I'm not sure if you're trying to change the behavior of existing classes, which is not safe, or trying to do something for custom classes you own that are direct subclasses of NSObject, which probably is.
Almost all NSStrings you see in practice are instances of a private subclass, and that subclass allocates space for the string inline with the object. Like, instead of containing a pointer to a char*, the character data comes right after the ivars in the object. The extraBytes parameter in NSAllocateObject(Class aClass, NSUInteger extraBytes, NSZone *zone) is there for purposes such as this.
So on the one hand, yes, you can pull tricks like that. On the other, you need to know you're doing it with your stuff. If you try to do something like that with the private subclass of NSString (which is private, so you're only going to interact with through runtime introspection), you're probably going to conflict.
There are a few public cocoa classes that also do stuff like this, so you're best off if your classes inherit directly from NSObject. NSLock is one.
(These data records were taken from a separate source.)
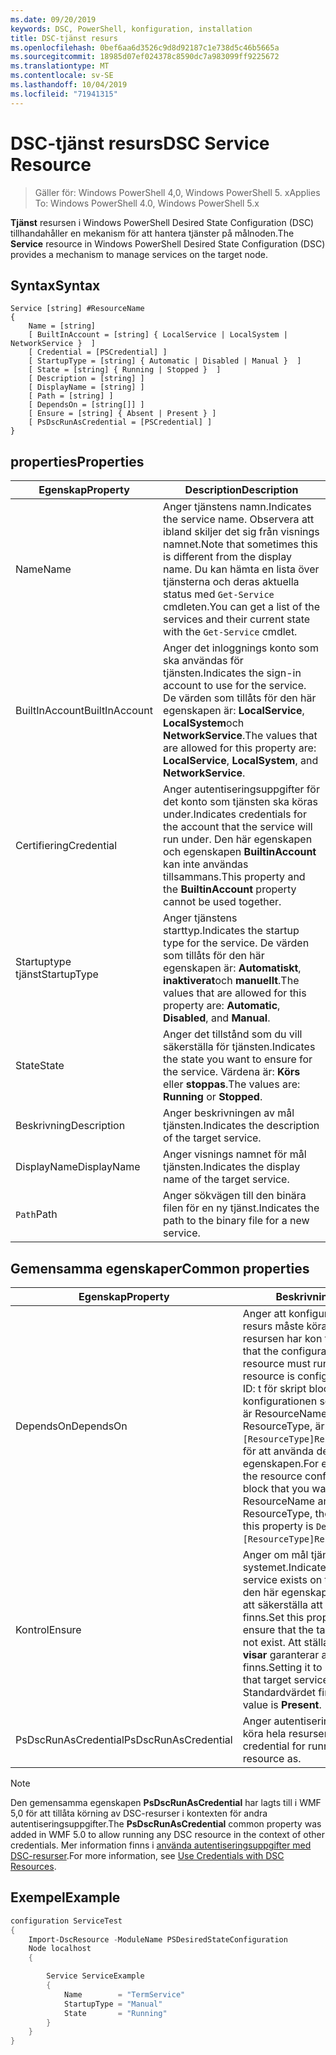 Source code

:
 ```yaml
---
ms.date: 09/20/2019
keywords: DSC, PowerShell, konfiguration, installation
title: DSC-tjänst resurs
ms.openlocfilehash: 0bef6aa6d3526c9d8d92187c1e738d5c46b5665a
ms.sourcegitcommit: 18985d07ef024378c8590dc7a983099ff9225672
ms.translationtype: MT
ms.contentlocale: sv-SE
ms.lasthandoff: 10/04/2019
ms.locfileid: "71941315"
---
```

# <a name="dsc-service-resource"></a><span data-ttu-id="95550-103">DSC-tjänst resurs</span><span class="sxs-lookup"><span data-stu-id="95550-103">DSC Service Resource</span></span>

> <span data-ttu-id="95550-104">Gäller för: Windows PowerShell 4,0, Windows PowerShell 5. x</span><span class="sxs-lookup"><span data-stu-id="95550-104">Applies To: Windows PowerShell 4.0, Windows PowerShell 5.x</span></span>

<span data-ttu-id="95550-105">**Tjänst** resursen i Windows PowerShell Desired State Configuration (DSC) tillhandahåller en mekanism för att hantera tjänster på målnoden.</span><span class="sxs-lookup"><span data-stu-id="95550-105">The **Service** resource in Windows PowerShell Desired State Configuration (DSC) provides a mechanism to manage services on the target node.</span></span>

## <a name="syntax"></a><span data-ttu-id="95550-106">Syntax</span><span class="sxs-lookup"><span data-stu-id="95550-106">Syntax</span></span>

```Syntax
Service [string] #ResourceName
{
    Name = [string]
    [ BuiltInAccount = [string] { LocalService | LocalSystem | NetworkService }  ]
    [ Credential = [PSCredential] ]
    [ StartupType = [string] { Automatic | Disabled | Manual }  ]
    [ State = [string] { Running | Stopped }  ]
    [ Description = [string] ]
    [ DisplayName = [string] ]
    [ Path = [string] ]
    [ DependsOn = [string[]] ]
    [ Ensure = [string] { Absent | Present } ]
    [ PsDscRunAsCredential = [PSCredential] ]
}
```

## <a name="properties"></a><span data-ttu-id="95550-107">properties</span><span class="sxs-lookup"><span data-stu-id="95550-107">Properties</span></span>

|<span data-ttu-id="95550-108">Egenskap</span><span class="sxs-lookup"><span data-stu-id="95550-108">Property</span></span> |<span data-ttu-id="95550-109">Description</span><span class="sxs-lookup"><span data-stu-id="95550-109">Description</span></span> |
|---|---|
|<span data-ttu-id="95550-110">Name</span><span class="sxs-lookup"><span data-stu-id="95550-110">Name</span></span> |<span data-ttu-id="95550-111">Anger tjänstens namn.</span><span class="sxs-lookup"><span data-stu-id="95550-111">Indicates the service name.</span></span> <span data-ttu-id="95550-112">Observera att ibland skiljer det sig från visnings namnet.</span><span class="sxs-lookup"><span data-stu-id="95550-112">Note that sometimes this is different from the display name.</span></span> <span data-ttu-id="95550-113">Du kan hämta en lista över tjänsterna och deras aktuella status med `Get-Service` cmdleten.</span><span class="sxs-lookup"><span data-stu-id="95550-113">You can get a list of the services and their current state with the `Get-Service` cmdlet.</span></span> |
|<span data-ttu-id="95550-114">BuiltInAccount</span><span class="sxs-lookup"><span data-stu-id="95550-114">BuiltInAccount</span></span> |<span data-ttu-id="95550-115">Anger det inloggnings konto som ska användas för tjänsten.</span><span class="sxs-lookup"><span data-stu-id="95550-115">Indicates the sign-in account to use for the service.</span></span> <span data-ttu-id="95550-116">De värden som tillåts för den här egenskapen är: **LocalService**, **LocalSystem**och **NetworkService**.</span><span class="sxs-lookup"><span data-stu-id="95550-116">The values that are allowed for this property are: **LocalService**, **LocalSystem**, and **NetworkService**.</span></span> |
|<span data-ttu-id="95550-117">Certifiering</span><span class="sxs-lookup"><span data-stu-id="95550-117">Credential</span></span> |<span data-ttu-id="95550-118">Anger autentiseringsuppgifter för det konto som tjänsten ska köras under.</span><span class="sxs-lookup"><span data-stu-id="95550-118">Indicates credentials for the account that the service will run under.</span></span> <span data-ttu-id="95550-119">Den här egenskapen och egenskapen **BuiltinAccount** kan inte användas tillsammans.</span><span class="sxs-lookup"><span data-stu-id="95550-119">This property and the **BuiltinAccount** property cannot be used together.</span></span> |
|<span data-ttu-id="95550-120">Startuptype tjänst</span><span class="sxs-lookup"><span data-stu-id="95550-120">StartupType</span></span> |<span data-ttu-id="95550-121">Anger tjänstens starttyp.</span><span class="sxs-lookup"><span data-stu-id="95550-121">Indicates the startup type for the service.</span></span> <span data-ttu-id="95550-122">De värden som tillåts för den här egenskapen är: **Automatiskt**, **inaktiverat**och **manuellt**.</span><span class="sxs-lookup"><span data-stu-id="95550-122">The values that are allowed for this property are: **Automatic**, **Disabled**, and **Manual**.</span></span> |
|<span data-ttu-id="95550-123">State</span><span class="sxs-lookup"><span data-stu-id="95550-123">State</span></span> |<span data-ttu-id="95550-124">Anger det tillstånd som du vill säkerställa för tjänsten.</span><span class="sxs-lookup"><span data-stu-id="95550-124">Indicates the state you want to ensure for the service.</span></span> <span data-ttu-id="95550-125">Värdena är: **Körs** eller **stoppas**.</span><span class="sxs-lookup"><span data-stu-id="95550-125">The values are: **Running** or **Stopped**.</span></span> |
|<span data-ttu-id="95550-126">Beskrivning</span><span class="sxs-lookup"><span data-stu-id="95550-126">Description</span></span> |<span data-ttu-id="95550-127">Anger beskrivningen av mål tjänsten.</span><span class="sxs-lookup"><span data-stu-id="95550-127">Indicates the description of the target service.</span></span> |
|<span data-ttu-id="95550-128">DisplayName</span><span class="sxs-lookup"><span data-stu-id="95550-128">DisplayName</span></span> |<span data-ttu-id="95550-129">Anger visnings namnet för mål tjänsten.</span><span class="sxs-lookup"><span data-stu-id="95550-129">Indicates the display name of the target service.</span></span> |
|<span data-ttu-id="95550-130">`Path`</span><span class="sxs-lookup"><span data-stu-id="95550-130">Path</span></span> |<span data-ttu-id="95550-131">Anger sökvägen till den binära filen för en ny tjänst.</span><span class="sxs-lookup"><span data-stu-id="95550-131">Indicates the path to the binary file for a new service.</span></span> |

## <a name="common-properties"></a><span data-ttu-id="95550-132">Gemensamma egenskaper</span><span class="sxs-lookup"><span data-stu-id="95550-132">Common properties</span></span>

|<span data-ttu-id="95550-133">Egenskap</span><span class="sxs-lookup"><span data-stu-id="95550-133">Property</span></span> |<span data-ttu-id="95550-134">Beskrivning</span><span class="sxs-lookup"><span data-stu-id="95550-134">Description</span></span> |
|---|---|
|<span data-ttu-id="95550-135">DependsOn</span><span class="sxs-lookup"><span data-stu-id="95550-135">DependsOn</span></span> |<span data-ttu-id="95550-136">Anger att konfigurationen av en annan resurs måste köras innan den här resursen har kon figurer ATS.</span><span class="sxs-lookup"><span data-stu-id="95550-136">Indicates that the configuration of another resource must run before this resource is configured.</span></span> <span data-ttu-id="95550-137">Exempel: om ID: t för skript blocket för resurs konfigurationen som du vill köra först är ResourceName och dess typ är ResourceType, är `DependsOn = "[ResourceType]ResourceName"`syntaxen för att använda den här egenskapen.</span><span class="sxs-lookup"><span data-stu-id="95550-137">For example, if the ID of the resource configuration script block that you want to run first is ResourceName and its type is ResourceType, the syntax for using this property is `DependsOn = "[ResourceType]ResourceName"`.</span></span> |
|<span data-ttu-id="95550-138">Kontrol</span><span class="sxs-lookup"><span data-stu-id="95550-138">Ensure</span></span> |<span data-ttu-id="95550-139">Anger om mål tjänsten finns i systemet.</span><span class="sxs-lookup"><span data-stu-id="95550-139">Indicates whether the target service exists on the system.</span></span> <span data-ttu-id="95550-140">Ange den här egenskapen som **saknas** för att säkerställa att mål tjänsten inte finns.</span><span class="sxs-lookup"><span data-stu-id="95550-140">Set this property to **Absent** to ensure that the target service does not exist.</span></span> <span data-ttu-id="95550-141">Att ställa in den så att den **visar** garanterar att mål tjänsten finns.</span><span class="sxs-lookup"><span data-stu-id="95550-141">Setting it to **Present** ensures that target service exists.</span></span> <span data-ttu-id="95550-142">Standardvärdet finns **.**</span><span class="sxs-lookup"><span data-stu-id="95550-142">The default value is **Present**.</span></span> |
|<span data-ttu-id="95550-143">PsDscRunAsCredential</span><span class="sxs-lookup"><span data-stu-id="95550-143">PsDscRunAsCredential</span></span> |<span data-ttu-id="95550-144">Anger autentiseringsuppgifter för att köra hela resursen som.</span><span class="sxs-lookup"><span data-stu-id="95550-144">Sets the credential for running the entire resource as.</span></span> |

> [!NOTE]
> <span data-ttu-id="95550-145">Den gemensamma egenskapen **PsDscRunAsCredential** har lagts till i WMF 5,0 för att tillåta körning av DSC-resurser i kontexten för andra autentiseringsuppgifter.</span><span class="sxs-lookup"><span data-stu-id="95550-145">The **PsDscRunAsCredential** common property was added in WMF 5.0 to allow running any DSC resource in the context of other credentials.</span></span> <span data-ttu-id="95550-146">Mer information finns i [använda autentiseringsuppgifter med DSC-resurser](../../../configurations/runasuser.md).</span><span class="sxs-lookup"><span data-stu-id="95550-146">For more information, see [Use Credentials with DSC Resources](../../../configurations/runasuser.md).</span></span>

## <a name="example"></a><span data-ttu-id="95550-147">Exempel</span><span class="sxs-lookup"><span data-stu-id="95550-147">Example</span></span>

```powershell
configuration ServiceTest
{
    Import-DscResource -ModuleName PSDesiredStateConfiguration
    Node localhost
    {

        Service ServiceExample
        {
            Name        = "TermService"
            StartupType = "Manual"
            State       = "Running"
        }
    }
}
```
The layout in memory for a custom subclass of NSLock looks like { isa, <ivars of NSLock> <ivars of subclass of NSLock> <more NSLock stuff, space reserved using the extraBytes parameter> }.
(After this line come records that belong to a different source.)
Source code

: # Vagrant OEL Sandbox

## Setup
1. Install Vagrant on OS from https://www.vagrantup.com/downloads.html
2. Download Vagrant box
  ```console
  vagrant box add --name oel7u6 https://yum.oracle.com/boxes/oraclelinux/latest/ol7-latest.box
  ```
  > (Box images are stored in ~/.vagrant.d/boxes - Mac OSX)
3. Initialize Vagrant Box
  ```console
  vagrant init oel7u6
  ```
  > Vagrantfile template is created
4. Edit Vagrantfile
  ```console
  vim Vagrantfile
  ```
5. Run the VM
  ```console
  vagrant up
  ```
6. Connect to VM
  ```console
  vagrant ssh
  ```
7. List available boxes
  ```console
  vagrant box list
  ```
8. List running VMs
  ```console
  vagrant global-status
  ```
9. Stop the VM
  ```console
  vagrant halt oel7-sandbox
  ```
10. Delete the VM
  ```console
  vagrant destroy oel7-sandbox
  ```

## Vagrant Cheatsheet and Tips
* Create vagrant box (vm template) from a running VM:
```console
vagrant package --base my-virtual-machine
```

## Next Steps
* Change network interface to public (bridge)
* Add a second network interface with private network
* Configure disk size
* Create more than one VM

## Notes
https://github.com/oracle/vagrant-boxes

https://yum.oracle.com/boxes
Also, just for the heck of it, note that +alloc calls +allocWithZone:, and +allocWithZone: is the more common override point.
I'm not sure why you'd want to do what you're suggesting--I don't see any reason you couldn't do it, but according to this post, there's usually no reason to use class_createInstance directly (I don't know of anything that uses it specifically). class_createInstance also doesn't take into account memory zones or other possible optimizations used by alloc. If you're just trying to hide your ivars, there are better ways.
EDIT: I think you're looking for the class_addIvar function, which (as the name suggests) dynamically adds an ivar to a class. It only works with the new runtime, so it won't work on the simulator, but it will work on the iPhone.
EDIT 2: Just to be totally clear (in case it wasn't already), you can definitely rely on allocWithZone always being called. Fundamental Cocoa classes, such as NSString and NSArray, override allocWithZone. class_createInstance is almost never used except at the runtime level, so you don't have to worry about any parts of Cocoa using it on your classes. So the answer to the original question is "no" (or more specifically, objects are sometimes created without alloc, but not without allocWithZone, at least as far as I know).
Well there is nothing technically to stop you from overriding alloc. Just create a method in your class called +alloc. I just can't imagine any reason why you would need to.
Sounds like you are trying too hard to manage memory. Let the OS dynamically allocate memory when you create an object. If you are using too much, the OS will send a notification that you are getting close to the limit. At that point you can dealloc stuff you don't need anymore.
If you need so much memory that you have to use tricks, your implementation may need rethinking at the core level instead of trying to fit your square design into the round hole of the iPhone OS.
Just my opinion based on the info you provided.